AuthorStevens, C W; Wolfe, S AORCID logo
Source40th Annual Yellowknife Geoscience Forum, abstracts of talks and posters; by Watson, D M (ed.); Northwest Territories Geoscience Office, Yellowknife Geoscience Forum Abstracts Volume 2012, 2012 p. 48 Open Access logo Open Access
LinksOnline - En Ligne
Image
Year2012
Alt SeriesEarth Sciences Sector, Contribution Series 20120249
Meeting40th annual Yellowknife Geoscience Forum; Yellowknife; CA; November 13-15, 2012
Documentserial
Lang.English
Mediapaper
File formatpdf
ProvinceNorthwest Territories
AreaGreat Slave Lowlands
Subjectssurficial geology/geomorphology; Nature and Environment; ice; ground ice; permafrost; glacial features; landscape types
ProgramClimate Change Geoscience
Released2012 01 01
AbstractThe distribution of ice-rich terrain is an important geotechnical consideration for the engineering of northern infrastructure. Within the Great Slave Lowlands, Northwest Territories, fine-grained silts and clays deposited by Glacial Lake McConnell (ca. 13 to 9.5 cal ka BP) and ancestral Great Slave Lake (post 9.5 cal ka BP) are widely distributed across discontinuous permafrost terrain. Whereas these sediments are known to contain excess ice attributable to permafrost aggredation and ice segregation, little is known about the distribution of ice-rich terrain in this region.
Mineral lithalsas are permafrost mounds, caused by the formation of segregate ice when the permafrost aggrades into the ground, and are most commonly encountered within fine-grained (lacustrine, glaciolacustrine or marine) sediments in discontinuous permafrost terrain. Lithalsas, like ice-wedges and pingos, represent a form of ice-rich permafrost terrain that can be readily identified on the basis of surface geomorphology. A total of 1,777 ice-rich mineral lithalsas have been mapped over 3,680 km2 using monochromatic stereo-pair aerial photographs, across the Great Slave Lowlands and Uplands. Drill cores indicate lithalsas in this region consist of ice-rich silt and clay, with segregated ice lenses up to 10 cm thick. Three distinct morphologies are recognized including: i) circular, ii) linear and (iii) crescentic shapes, exhibiting conical and ride-like forms up to 8 m in height and more than 100 m in width. A linear correlation between lithalsa height and width suggests that 1 cm of vertical growth is accompanied by about 15 cm of lateral growth at the peripheral edge. Lithalsa distribution is skewed towards lower-elevation terrain, with 97.7% located within the Great Slave Lowlands, and most of these within 10-15 m above present-day (~156 m asl) lake level. This proximity to present-day lake levels suggests that many lithalsas in the region are late Holocene in age. These features predominately occur adjacent to water bodies and follow the regional distribution of frost susceptible silt and clay, particularly within former streams, embayments and fault-controlled valleys. Landscape associations suggest lithalsa formation is controlled by sedimentological, thermal and hydrological conditions.
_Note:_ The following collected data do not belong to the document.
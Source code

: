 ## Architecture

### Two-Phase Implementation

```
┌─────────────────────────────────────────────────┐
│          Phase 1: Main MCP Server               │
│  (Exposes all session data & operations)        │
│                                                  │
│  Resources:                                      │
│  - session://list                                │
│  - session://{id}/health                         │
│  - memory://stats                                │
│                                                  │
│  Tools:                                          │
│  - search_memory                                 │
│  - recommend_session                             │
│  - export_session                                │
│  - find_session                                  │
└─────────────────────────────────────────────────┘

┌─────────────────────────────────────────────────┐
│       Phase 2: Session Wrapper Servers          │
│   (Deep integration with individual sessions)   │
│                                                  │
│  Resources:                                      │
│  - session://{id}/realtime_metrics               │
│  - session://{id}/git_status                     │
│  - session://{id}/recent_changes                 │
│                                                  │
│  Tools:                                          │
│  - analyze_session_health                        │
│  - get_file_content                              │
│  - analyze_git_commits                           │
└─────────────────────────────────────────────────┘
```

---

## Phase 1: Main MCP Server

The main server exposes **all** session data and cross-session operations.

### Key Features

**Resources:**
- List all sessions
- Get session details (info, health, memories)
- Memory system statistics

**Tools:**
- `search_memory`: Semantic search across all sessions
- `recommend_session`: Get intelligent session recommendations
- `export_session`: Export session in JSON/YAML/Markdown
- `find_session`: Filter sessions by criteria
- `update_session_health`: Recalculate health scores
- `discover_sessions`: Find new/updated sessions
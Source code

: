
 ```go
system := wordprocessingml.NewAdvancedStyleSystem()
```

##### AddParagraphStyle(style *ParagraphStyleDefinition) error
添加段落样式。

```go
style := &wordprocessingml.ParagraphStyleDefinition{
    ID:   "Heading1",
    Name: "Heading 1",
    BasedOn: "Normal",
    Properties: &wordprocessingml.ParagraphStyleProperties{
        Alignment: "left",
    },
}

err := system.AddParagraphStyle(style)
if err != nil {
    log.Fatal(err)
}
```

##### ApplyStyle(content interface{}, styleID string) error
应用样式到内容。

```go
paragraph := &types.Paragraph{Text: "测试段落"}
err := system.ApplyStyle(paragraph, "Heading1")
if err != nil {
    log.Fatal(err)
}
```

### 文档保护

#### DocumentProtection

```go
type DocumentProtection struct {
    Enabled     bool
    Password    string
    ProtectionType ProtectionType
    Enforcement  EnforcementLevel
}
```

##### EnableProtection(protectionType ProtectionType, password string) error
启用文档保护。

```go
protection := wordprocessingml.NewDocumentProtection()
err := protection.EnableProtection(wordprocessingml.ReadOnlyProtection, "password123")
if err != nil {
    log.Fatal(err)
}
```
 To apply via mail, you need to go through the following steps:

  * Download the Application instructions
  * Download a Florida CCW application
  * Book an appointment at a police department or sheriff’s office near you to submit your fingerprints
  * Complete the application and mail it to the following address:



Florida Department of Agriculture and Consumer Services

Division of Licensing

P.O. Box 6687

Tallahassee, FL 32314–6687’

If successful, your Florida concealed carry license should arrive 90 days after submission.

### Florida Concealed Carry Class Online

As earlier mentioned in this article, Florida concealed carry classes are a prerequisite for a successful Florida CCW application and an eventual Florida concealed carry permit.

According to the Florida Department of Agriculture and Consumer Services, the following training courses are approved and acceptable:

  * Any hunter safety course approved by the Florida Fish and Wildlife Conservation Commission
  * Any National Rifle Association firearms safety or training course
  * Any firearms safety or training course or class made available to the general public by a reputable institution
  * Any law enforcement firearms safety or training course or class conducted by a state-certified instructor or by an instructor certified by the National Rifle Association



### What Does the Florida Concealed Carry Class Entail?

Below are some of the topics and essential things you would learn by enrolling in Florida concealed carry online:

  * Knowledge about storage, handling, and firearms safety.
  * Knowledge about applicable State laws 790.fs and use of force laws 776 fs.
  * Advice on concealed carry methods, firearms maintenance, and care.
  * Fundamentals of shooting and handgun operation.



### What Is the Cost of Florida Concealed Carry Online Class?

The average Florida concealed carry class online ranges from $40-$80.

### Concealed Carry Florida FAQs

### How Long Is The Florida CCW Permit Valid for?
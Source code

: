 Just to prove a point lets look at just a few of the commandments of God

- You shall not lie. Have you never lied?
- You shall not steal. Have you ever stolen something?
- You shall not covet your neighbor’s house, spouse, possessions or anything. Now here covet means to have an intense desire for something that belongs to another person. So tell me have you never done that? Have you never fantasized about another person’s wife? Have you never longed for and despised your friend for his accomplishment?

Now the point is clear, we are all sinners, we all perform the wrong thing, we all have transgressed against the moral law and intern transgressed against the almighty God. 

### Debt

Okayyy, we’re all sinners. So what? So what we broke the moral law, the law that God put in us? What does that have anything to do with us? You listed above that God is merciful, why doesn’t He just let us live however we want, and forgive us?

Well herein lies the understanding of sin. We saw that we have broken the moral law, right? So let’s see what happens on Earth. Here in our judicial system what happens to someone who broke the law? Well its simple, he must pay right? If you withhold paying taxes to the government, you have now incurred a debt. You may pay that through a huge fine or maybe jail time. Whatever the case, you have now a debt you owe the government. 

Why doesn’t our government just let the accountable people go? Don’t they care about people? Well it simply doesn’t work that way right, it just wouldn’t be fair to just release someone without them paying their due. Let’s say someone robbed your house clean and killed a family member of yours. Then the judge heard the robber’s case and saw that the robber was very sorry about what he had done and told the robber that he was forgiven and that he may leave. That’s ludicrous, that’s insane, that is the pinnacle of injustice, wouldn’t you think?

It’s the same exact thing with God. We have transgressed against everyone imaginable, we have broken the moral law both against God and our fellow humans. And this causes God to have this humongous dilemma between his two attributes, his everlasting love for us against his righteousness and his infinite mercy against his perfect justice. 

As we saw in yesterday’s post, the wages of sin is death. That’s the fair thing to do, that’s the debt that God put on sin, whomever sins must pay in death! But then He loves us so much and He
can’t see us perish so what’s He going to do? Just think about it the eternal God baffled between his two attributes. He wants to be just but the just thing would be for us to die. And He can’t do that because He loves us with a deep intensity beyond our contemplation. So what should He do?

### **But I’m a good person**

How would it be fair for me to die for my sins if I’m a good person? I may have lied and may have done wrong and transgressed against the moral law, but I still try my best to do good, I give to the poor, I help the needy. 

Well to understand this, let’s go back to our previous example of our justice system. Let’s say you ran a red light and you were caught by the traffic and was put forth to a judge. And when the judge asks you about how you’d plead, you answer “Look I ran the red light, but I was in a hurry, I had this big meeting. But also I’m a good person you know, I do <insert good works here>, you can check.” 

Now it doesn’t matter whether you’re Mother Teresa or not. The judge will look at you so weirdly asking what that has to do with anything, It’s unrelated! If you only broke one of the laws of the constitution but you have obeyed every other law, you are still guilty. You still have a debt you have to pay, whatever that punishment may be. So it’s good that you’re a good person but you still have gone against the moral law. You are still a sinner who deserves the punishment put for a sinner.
The thermal and physical disturbance of lithalsa features in the Great Slave Lowlands can result in substantial terrain subsidence. Analysis of historical aerial photographs has identified lake expansion caused by the recent degradation of lithalsa. In addition, road surface subsidence on the order of 85 cm in the last decade along a section of Highway 3 at Boundary Creek can be attributed to degradation of permafrost within a mineral lithalsa following road construction.